_PROMPT:_
Nothing but the lines from the one that contains "HtmlAgilityPack: html页面的分析全靠这个库了。" to the end of the records should be printed, both ends included, exactly as given.

Stored data entries
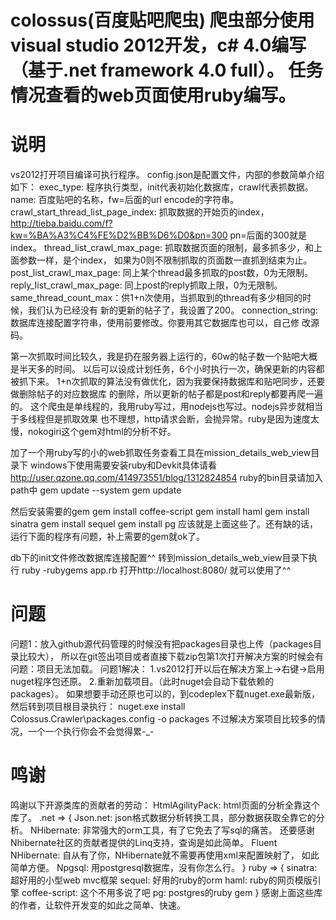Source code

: colossus(百度贴吧爬虫)
爬虫部分使用visual studio 2012开发，c# 4.0编写（基于.net framework 4.0 full）。
任务情况查看的web页面使用ruby编写。
========
说明
========
vs2012打开项目编译可执行程序。
config.json是配置文件，内部的参数简单介绍如下：
exec_type: 程序执行类型，init代表初始化数据库，crawl代表抓数据。
name: 百度贴吧的名称，fw=后面的url encode的字符串。
crawl_start_thread_list_page_index: 抓取数据的开始页的index，
http://tieba.baidu.com/f?kw=%BA%A3%C4%FE%D2%BB%D6%D0&pn=300 pn=后面的300就是index。
thread_list_crawl_max_page: 抓取数据页面的限制，最多抓多少，和上面参数一样，是个index，
如果为0则不限制抓取的页面数一直抓到结束为止。
post_list_crawl_max_page: 同上某个thread最多抓取的post数，0为无限制。
reply_list_crawl_max_page: 同上post的reply抓取上限，0为无限制。
same_thread_count_max：供1+n次使用，当抓取到的thread有多少相同的时候，我们认为已经没有
新的更新的帖子了，我设置了200。
connection_string: 数据库连接配置字符串，使用前要修改。你要用其它数据库也可以，自己修
改源码。

第一次抓取时间比较久，我是扔在服务器上运行的，60w的帖子数一个贴吧大概是半天多的时间。
以后可以设成计划任务，6个小时执行一次，确保更新的内容都被抓下来。
1+n次抓取的算法没有做优化，因为我要保持数据库和贴吧同步，还要做删除帖子的对应数据库
的删除，所以更新的帖子都是post和reply都要再爬一遍的。
这个爬虫是单线程的，我用ruby写过，用nodejs也写过。nodejs异步就相当于多线程但是抓取效果
也不理想，http请求会断，会抛异常。ruby是因为速度太慢，nokogiri这个gem对html的分析不好。

加了一个用ruby写的小的web抓取任务查看工具在mission_details_web_view目录下
windows下使用需要安装ruby和Devkit具体请看
http://user.qzone.qq.com/414973551/blog/1312824854
ruby的bin目录请加入path中
gem update --system
gem update

然后安装需要的gem
gem install coffee-script
gem install haml
gem install sinatra
gem install sequel
gem install pg
应该就是上面这些了。还有缺的话，运行下面的程序有问题，补上需要的gem就ok了。

db下的init文件修改数据库连接配置^^
转到mission_details_web_view目录下执行 ruby -rubygems app.rb
打开http://localhost:8080/ 就可以使用了^^

问题
========
问题1：放入github源代码管理的时候没有把packages目录也上传（packages目录比较大），
所以在git签出项目或者直接下载zip包第1次打开解决方案的时候会有问题：项目无法加载。
问题1解决：
1.vs2012打开以后在解决方案上->右键->启用nuget程序包还原。
2.重新加载项目。（此时nuget会自动下载依赖的packages）。
如果想要手动还原也可以的，到codeplex下载nuget.exe最新版，然后转到项目根目录执行：
nuget.exe install Colossus.Crawler\packages.config -o packages
不过解决方案项目比较多的情况，一个一个执行你会不会觉得累-_-

鸣谢
========
鸣谢以下开源类库的贡献者的劳动：
HtmlAgilityPack: html页面的分析全靠这个库了。
.net => {
Json.net: json格式数据分析转换工具，部分数据获取全靠它的分析。
NHibernate: 非常强大的orm工具，有了它免去了写sql的痛苦。
            还要感谢Nhibernate社区的贡献者提供的Linq支持，查询是如此简单。
Fluent NHibernate: 自从有了你，NHibernate就不需要再使用xml来配置映射了，
                   如此简单方便。
Npgsql: 用postgresql数据库，没有你怎么行。
}
ruby => {
sinatra: 超好用的小型web mvc框架
sequel: 好用的ruby的orm
haml: ruby的网页模版引擎
coffee-script: 这个不用多说了吧
pg: postgres的ruby gem
}
感谢上面这些库的作者，让软件开发变的如此之简单、快速。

_WRITTEN RESPONSE:_
HtmlAgilityPack: html页面的分析全靠这个库了。
.net => {
Json.net: json格式数据分析转换工具，部分数据获取全靠它的分析。
NHibernate: 非常强大的orm工具，有了它免去了写sql的痛苦。
            还要感谢Nhibernate社区的贡献者提供的Linq支持，查询是如此简单。
Fluent NHibernate: 自从有了你，NHibernate就不需要再使用xml来配置映射了，
                   如此简单方便。
Npgsql: 用postgresql数据库，没有你怎么行。
}
ruby => {
sinatra: 超好用的小型web mvc框架
sequel: 好用的ruby的orm
haml: ruby的网页模版引擎
coffee-script: 这个不用多说了吧
pg: postgres的ruby gem
}
感谢上面这些库的作者，让软件开发变的如此之简单、快速。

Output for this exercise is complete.